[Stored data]

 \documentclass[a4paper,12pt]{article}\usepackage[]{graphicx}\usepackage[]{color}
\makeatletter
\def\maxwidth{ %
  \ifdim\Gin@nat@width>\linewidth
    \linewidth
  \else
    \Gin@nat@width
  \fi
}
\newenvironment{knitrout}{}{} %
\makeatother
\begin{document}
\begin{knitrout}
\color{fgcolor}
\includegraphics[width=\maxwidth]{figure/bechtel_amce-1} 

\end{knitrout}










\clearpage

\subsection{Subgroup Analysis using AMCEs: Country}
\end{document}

--

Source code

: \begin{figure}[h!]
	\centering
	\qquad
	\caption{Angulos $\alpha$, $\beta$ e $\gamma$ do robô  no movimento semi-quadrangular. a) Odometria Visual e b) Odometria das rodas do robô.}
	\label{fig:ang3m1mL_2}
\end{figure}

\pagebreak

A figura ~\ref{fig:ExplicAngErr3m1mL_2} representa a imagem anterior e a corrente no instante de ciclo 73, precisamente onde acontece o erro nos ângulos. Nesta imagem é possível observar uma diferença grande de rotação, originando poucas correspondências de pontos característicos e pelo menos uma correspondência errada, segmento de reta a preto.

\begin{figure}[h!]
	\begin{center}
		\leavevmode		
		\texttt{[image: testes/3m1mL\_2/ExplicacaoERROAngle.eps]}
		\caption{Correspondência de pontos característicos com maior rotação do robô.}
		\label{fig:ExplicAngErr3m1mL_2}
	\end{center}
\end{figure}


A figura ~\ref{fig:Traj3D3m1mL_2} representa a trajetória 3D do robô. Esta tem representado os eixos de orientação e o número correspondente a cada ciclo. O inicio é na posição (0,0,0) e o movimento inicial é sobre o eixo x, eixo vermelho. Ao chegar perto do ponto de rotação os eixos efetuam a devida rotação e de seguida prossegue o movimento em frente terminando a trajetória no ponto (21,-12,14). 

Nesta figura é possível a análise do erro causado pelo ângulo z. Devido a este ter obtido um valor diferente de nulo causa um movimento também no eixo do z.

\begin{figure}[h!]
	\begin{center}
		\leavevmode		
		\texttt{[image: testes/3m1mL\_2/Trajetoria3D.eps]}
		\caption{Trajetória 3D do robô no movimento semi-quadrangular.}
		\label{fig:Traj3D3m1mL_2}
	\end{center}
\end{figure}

Exercise objective
List every line above that holds the word "semi".

Task response
	\caption{Angulos $\alpha$, $\beta$ e $\gamma$ do robô  no movimento semi-quadrangular. a) Odometria Visual e b) Odometria das rodas do robô.}
		\caption{Trajetória 3D do robô no movimento semi-quadrangular.}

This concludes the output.